After a slight recovery in geoscientist unemployment numbers prospects have again dimmed for the sector.

The last quarter saw the first bright light for an industry that has suffered heavily, with the end of September 2014 recording an unemployment rate of 13.5 per cent, down from 15.4 per cent in June.

However it has returned to form, with the latest Australian Geoscientist Employment survey showing an increase in unemployment figures, as “Australia’s geoscientists continue to struggle in response to a sustained downturn in employment prospects”.

The latest report shows unemployment rates have lifted a full 2 per cent for geoscientists, to 15.5 per cent for the December quarter.

The underemployment rate amongst self-employed geoscientists also rose from 15.4 per cent to 16.9 per cent for the quarter.

This rate of unemployment is the second highest since the Australian Institute of Geoscientist began its surveys in 2009, while the combined unemployment and underemployment rate of 32.4 per cent is also the highest recorded since the December 2013 quarter.

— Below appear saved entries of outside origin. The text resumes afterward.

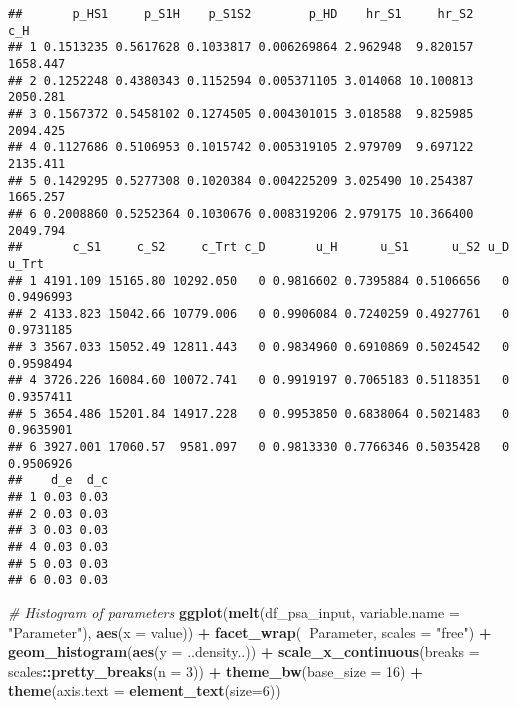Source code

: \documentclass[
]{article}
\newenvironment{Shaded}{\begin{snugshade}}{\end{snugshade}}
\newcommand{\CommentTok}[1]{\textcolor[rgb]{0.56,0.35,0.01}{\textit{#1}}}
\newcommand{\DataTypeTok}[1]{\textcolor[rgb]{0.13,0.29,0.53}{#1}}
\newcommand{\DecValTok}[1]{\textcolor[rgb]{0.00,0.00,0.81}{#1}}
\newcommand{\KeywordTok}[1]{\textcolor[rgb]{0.13,0.29,0.53}{\textbf{#1}}}
\newcommand{\NormalTok}[1]{#1}
\newcommand{\OperatorTok}[1]{\textcolor[rgb]{0.81,0.36,0.00}{\textbf{#1}}}
\newcommand{\StringTok}[1]{\textcolor[rgb]{0.31,0.60,0.02}{#1}}
\begin{document}
\begin{verbatim}
##       p_HS1     p_S1H    p_S1S2        p_HD    hr_S1     hr_S2      c_H
## 1 0.1513235 0.5617628 0.1033817 0.006269864 2.962948  9.820157 1658.447
## 2 0.1252248 0.4380343 0.1152594 0.005371105 3.014068 10.100813 2050.281
## 3 0.1567372 0.5458102 0.1274505 0.004301015 3.018588  9.825985 2094.425
## 4 0.1127686 0.5106953 0.1015742 0.005319105 2.979709  9.697122 2135.411
## 5 0.1429295 0.5277308 0.1020384 0.004225209 3.025490 10.254387 1665.257
## 6 0.2008860 0.5252364 0.1030676 0.008319206 2.979175 10.366400 2049.794
##       c_S1     c_S2     c_Trt c_D       u_H      u_S1      u_S2 u_D     u_Trt
## 1 4191.109 15165.80 10292.050   0 0.9816602 0.7395884 0.5106656   0 0.9496993
## 2 4133.823 15042.66 10779.006   0 0.9906084 0.7240259 0.4927761   0 0.9731185
## 3 3567.033 15052.49 12811.443   0 0.9834960 0.6910869 0.5024542   0 0.9598494
## 4 3726.226 16084.60 10072.741   0 0.9919197 0.7065183 0.5118351   0 0.9357411
## 5 3654.486 15201.84 14917.228   0 0.9953850 0.6838064 0.5021483   0 0.9635901
## 6 3927.001 17060.57  9581.097   0 0.9813330 0.7766346 0.5035428   0 0.9506926
##    d_e  d_c
## 1 0.03 0.03
## 2 0.03 0.03
## 3 0.03 0.03
## 4 0.03 0.03
## 5 0.03 0.03
## 6 0.03 0.03
\end{verbatim}

\begin{Shaded}
\begin{Highlighting}[]
\CommentTok{# Histogram of parameters}
\KeywordTok{ggplot}\NormalTok{(}\KeywordTok{melt}\NormalTok{(df_psa_input, }\DataTypeTok{variable.name =} \StringTok{"Parameter"}\NormalTok{), }\KeywordTok{aes}\NormalTok{(}\DataTypeTok{x =}\NormalTok{ value)) }\OperatorTok{+}
\StringTok{       }\KeywordTok{facet_wrap}\NormalTok{(}\OperatorTok{~}\NormalTok{Parameter, }\DataTypeTok{scales =} \StringTok{"free"}\NormalTok{) }\OperatorTok{+}
\StringTok{       }\KeywordTok{geom_histogram}\NormalTok{(}\KeywordTok{aes}\NormalTok{(}\DataTypeTok{y =}\NormalTok{ ..density..)) }\OperatorTok{+}
\StringTok{       }\KeywordTok{scale_x_continuous}\NormalTok{(}\DataTypeTok{breaks =}\NormalTok{ scales}\OperatorTok{::}\KeywordTok{pretty_breaks}\NormalTok{(}\DataTypeTok{n =} \DecValTok{3}\NormalTok{)) }\OperatorTok{+}\StringTok{ }
\StringTok{       }\KeywordTok{theme_bw}\NormalTok{(}\DataTypeTok{base_size =} \DecValTok{16}\NormalTok{) }\OperatorTok{+}\StringTok{ }
\StringTok{       }\KeywordTok{theme}\NormalTok{(}\DataTypeTok{axis.text =} \KeywordTok{element_text}\NormalTok{(}\DataTypeTok{size=}\DecValTok{6}\NormalTok{)) }
\end{Highlighting}
\end{Shaded}
\end{document}
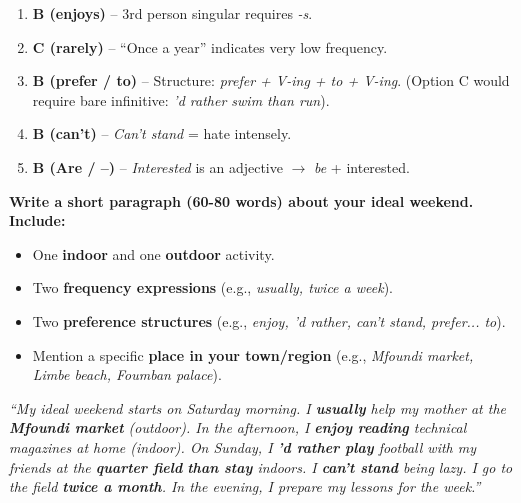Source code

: \documentclass[11pt]{article}
\begin{document}
\begin{corrige}
\begin{enumerate}
    \item \textbf{B (enjoys)} -- 3rd person singular requires \emph{-s}.
    \item \textbf{C (rarely)} -- ``Once a year'' indicates very low frequency.
    \item \textbf{B (prefer / to)} -- Structure: \emph{prefer + V-ing + to + V-ing}. (Option C would require bare infinitive: \emph{'d rather swim than run}).
    \item \textbf{B (can't)} -- \emph{Can't stand} = hate intensely.
    \item \textbf{B (Are / --)} -- \emph{Interested} is an adjective $\rightarrow$ \emph{be} + interested.
\end{enumerate}
\end{corrige}

\begin{exercice}
\textbf{Write a short paragraph (60-80 words) about your ideal weekend.}
\textbf{Include:}
\begin{itemize}
    \item One \textbf{indoor} and one \textbf{outdoor} activity.
    \item Two \textbf{frequency expressions} (e.g., \emph{usually, twice a week}).
    \item Two \textbf{preference structures} (e.g., \emph{enjoy, 'd rather, can't stand, prefer... to}).
    \item Mention a specific \textbf{place in your town/region} (e.g., \emph{Mfoundi market, Limbe beach, Foumban palace}).
\end{itemize}
\end{exercice}

\begin{corrige}
\textit{``My ideal weekend starts on Saturday morning. I \textbf{usually} help my mother at the \textbf{Mfoundi market} (outdoor). In the afternoon, I \textbf{enjoy reading} technical magazines at home (indoor). On Sunday, I \textbf{'d rather play} football with my friends at the \textbf{quarter field} \textbf{than stay} indoors. I \textbf{can't stand} being lazy. I go to the field \textbf{twice a month}. In the evening, I prepare my lessons for the week.''}
\end{corrige}
\end{document}
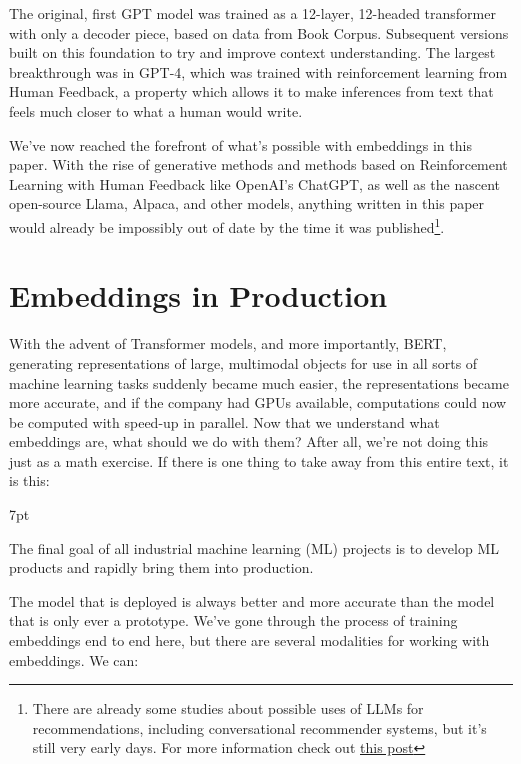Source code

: \documentclass[11pt, table]{diazessay} %
\newenvironment{formal}{%
  \def\FrameCommand{%
	\hspace{1pt}%
	{\color{w_lightblue}\vrule width 2pt}%
	{\color{formalshade}\vrule width 4pt}%
	\colorbox{formalshade}%
  }%
  \MakeFramed{\advance\hsize-\width\FrameRestore}%
  \noindent\hspace{-4.55pt}%
  \begin{adjustwidth}{}{7pt}%
  \vspace{2pt}\vspace{2pt}%
}
{%
  \vspace{2pt}\end{adjustwidth}\endMakeFramed%
}
\begin{document}
\begin{sloppypar}
The original, first GPT model was trained as a 12-layer, 12-headed transformer with only a decoder piece, based on data from Book Corpus. Subsequent versions built on this foundation to try and improve context understanding. The largest breakthrough was in GPT-4, which was trained with reinforcement learning from Human Feedback, a property which allows it to make inferences from text that feels much closer to what a human would write.

We've now reached the forefront of what's possible with embeddings in this paper. With the rise of generative methods and methods based on Reinforcement Learning with Human Feedback like OpenAI's ChatGPT, as well as the nascent open-source Llama, Alpaca, and other models,  anything written in this paper would already be impossibly out of date by the time it was published\footnote{There are already some studies about possible uses of LLMs for recommendations, including conversational recommender systems, but it's still very early days. For more information check out \href{https://blog.reachsumit.com/posts/2023/05/tuning-llm-for-recsys/}{this post}}.

\section{Embeddings in Production}

With the advent of Transformer models, and more importantly, BERT, generating representations of large, multimodal objects for use in all sorts of machine learning tasks suddenly became much easier, the representations became more accurate, and if the company had GPUs available, computations could now be computed with speed-up in parallel. Now that we understand what embeddings are, what should we do with them? After all, we're not doing this just as a math exercise. If there is one thing to take away from this entire text, it is this:

\begin{formal}
The final goal of all industrial machine learning (ML) projects is to develop ML products and rapidly bring them into production. \citep{kreuzberger2022machine}
\end{formal}

The model that is deployed is always better and more accurate than the model that is only ever a prototype. We've gone through the process of training embeddings end to end here, but there are several modalities for working with embeddings. We can:


\end{sloppypar}
\end{document}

According to the survey 12.2 per cent of all unemployed geos lost their jobs within the last quarter, with close to 40 per cent having been unemployed now for more than a year.

Of the unemployed and underemployed, 66 per cent are not confident of returning to full time work with the next year, while six per cent are looking for work outside of the sector.

“The increase in unemployment amongst Australia’s geoscientists in the final quarter of 2014 will be seen as very disheartening by many in the profession” AIG president, Wayne Spilsbury, said.

“The employment downturn, since it peaked at the end of 2013 has shown little sign of improvement.

“The GFC in 2008 to 2009 was a short, sharp event,” Spilsbury said.

“The current, continuing downturn appears to be a product of depressed commodity prices contributing to a marked decrease in exploration that is essential to the sustainability of Australia’s minerals and energy resource industries and Australia’s prospects for continued economic prosperity.”

However despite the overall poor picture, Queensland and South Australia have both recorded a drop in their unemployment figures, falling from 16 per cent to 14.4 per cent and 10 per cent to 6.8 per cent respectively.

Yet this has done little to improve sentiment across the industry.

“In AIG we believe that the unemployment and underemployment rates for geoscientists in Australia are a reflection of the overall health of Australia’s exploration and mining industries and a barometer for the overall outlook for resources,” Spilsbury said.

“The industry is clearly suffering from flat economic conditions and increasingly onerous constraints affecting both access to land for exploration and, surprisingly, the relinquishment of land considered to be unprospective by current exploration licence holders.

“We continue to see Australian-listed, junior exploration and mining companies that are critically undercapitalised finding it difficult to attract new investment that lead to improved geological knowledge needed to both optimise the value of existing, known resources and to make new discoveries.”